4. Reflex Sympathetic Dystrophy (RSD) : Physicians were informed that extensive evidence demonstrated the efficacy of Neurontin in the treatment of RSD, a condition of pain and tenderness following traumatic injury to a limb. Again, the only evidence was in anecdotal reports of little or no scientific value. The Parke-Davis medical liaisons were trained to imply that case reports, most of which had been created or sponsored by the company, were actually scientifically valid studies.
5. Attention Deficit Disorder (ADD) : Pediatricians were told that Neurontin was effective for the treatment of ADD. No hard data to support this claim existed only occasional anecdotal evidence. Parke-Davis medical liaisons were trained to report that large numbers of physicians had success in treating ADD with Neurontin when no such case reports existed.
6. Restless Leg Syndrome (RLS) : This is another condition in which company medical liaisons were trained to refer to a growing body of evidence relating to RLS when no such scientific data existed. The only reports were anecdotal, the majority of which had been sponsored or created by Parke-Davis.
7. Trigeminal Neuralgia : The company represented Neurontin as a treatment for trigeminal neuralgia, a syndrome of severe bursts of facial pain, when no scientific data supported this claim only occasional anecdotal reports. No evidence was available that Neurontin was as effective as currently available and less expensive painkillers.
8. Post-Herpetic Neuralgia (PHN) : This is a syndrome of severe pain following a herpes virus infection that causes shingles. Physicians were told that 75 to 80% of all PHN patients were successfully treated with Neurontin. Again, no clinical trial data supported such a claim at the time.
The FDA did approve Neurontin for PHN in June 2002. Two studies of Neurontin in PHN have been published, showing a modest effect for the drug compared to placebo. We will reserve our opinion on the therapeutic value of Neurontin in PHN until the FDA makes their reviews of the drug publicly available.
9. Essential Tremor Periodic Limb Movement : No scientific data supported Parke-Davis's claim that Neurontin was effective for this disorder, just anecdotal reports of dubious scientific value.
10. Migraine : Claims that Neurontin was effective in the treatment of migraine headache were made by company medical liaisons and were alleged to be based on early results from clinical trials. Pilot studies had been suggested and undertaken, but no early results existed to support these claims. The data were purely anecdotal and most case reports were either created or sponsored by Parke-Davis.
11. Drug and Alcohol Withdrawal Seizures : It was suggested by the company that Neurontin be used in the treatment of drug and alcohol withdrawal seizures despite the lack of any evidence supporting the use of the drug for these conditions.
Parke-Davis's made-up uses for Neurontin turned the drug into a "blockbuster" the Wall Street description for any drug that brings in $1 billion a year or more.
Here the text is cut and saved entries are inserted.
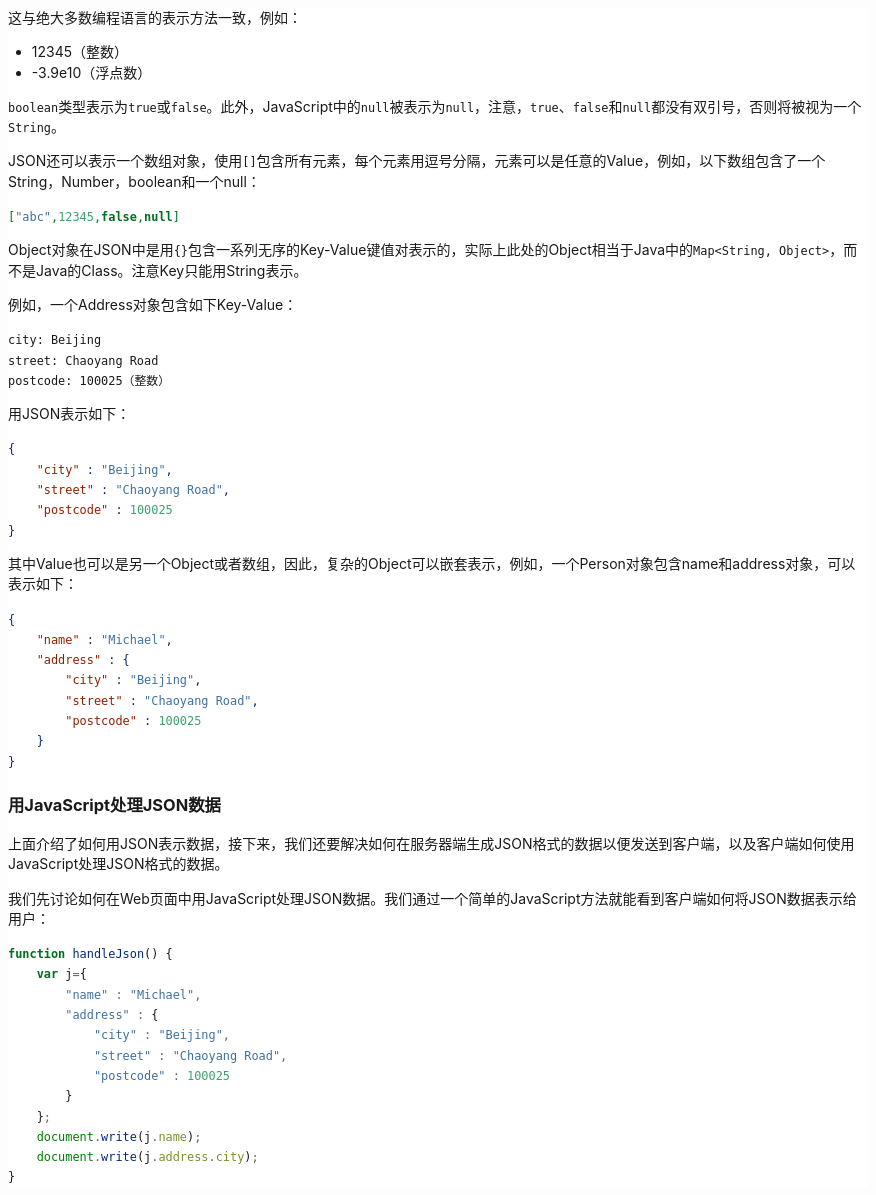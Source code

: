 这与绝大多数编程语言的表示方法一致，例如：

- 12345（整数）
- -3.9e10（浮点数）

`boolean`类型表示为`true`或`false`。此外，JavaScript中的`null`被表示为`null`，注意，`true`、`false`和`null`都没有双引号，否则将被视为一个`String`。

JSON还可以表示一个数组对象，使用`[]`包含所有元素，每个元素用逗号分隔，元素可以是任意的Value，例如，以下数组包含了一个String，Number，boolean和一个null：

```json
["abc",12345,false,null]
```

Object对象在JSON中是用`{}`包含一系列无序的Key-Value键值对表示的，实际上此处的Object相当于Java中的`Map<String, Object>`，而不是Java的Class。注意Key只能用String表示。

例如，一个Address对象包含如下Key-Value：

```plain
city: Beijing
street: Chaoyang Road
postcode: 100025（整数）
```

用JSON表示如下：

```json
{
    "city" : "Beijing",
    "street" : "Chaoyang Road",
    "postcode" : 100025
}
```

其中Value也可以是另一个Object或者数组，因此，复杂的Object可以嵌套表示，例如，一个Person对象包含name和address对象，可以表示如下：

```json
{
    "name" : "Michael",
    "address" : {
        "city" : "Beijing",
        "street" : "Chaoyang Road",
        "postcode" : 100025
    }
}
```

### 用JavaScript处理JSON数据

上面介绍了如何用JSON表示数据，接下来，我们还要解决如何在服务器端生成JSON格式的数据以便发送到客户端，以及客户端如何使用JavaScript处理JSON格式的数据。

我们先讨论如何在Web页面中用JavaScript处理JSON数据。我们通过一个简单的JavaScript方法就能看到客户端如何将JSON数据表示给用户：

```javascript
function handleJson() {
    var j={
        "name" : "Michael",
        "address" : {
            "city" : "Beijing",
            "street" : "Chaoyang Road",
            "postcode" : 100025
        }
    };
    document.write(j.name);
    document.write(j.address.city);
}
```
The court papers offer a remarkable insight into the ethics (or lack thereof) of a major multinational pharmaceutical company. A senior marketing executive at Parke-Davis was quoted during a meeting as saying to medical liaisons :
Pain management, now that's money. Monotherapy, that's money. We don't want to share these patients with everybody, we want them on Neurontin only. We want their whole drug budget, not a quarter, not half, the whole thing....That's where we need to be holding their hand and whispering in their ear: 'Neurontin for pain, Neurontin for bipolar, Neurontin for monotherapy, Neurontin for everything...' I don't want to hear that safety crap either, have you tried Neurontin, every one of you should take one just to see there is nothing [that the drug is safe], it's a great drug.
If you or a family member are taking Neurontin for one of the unapproved uses listed above, you and the prescribing doctor should evaluate your need for Neurontin.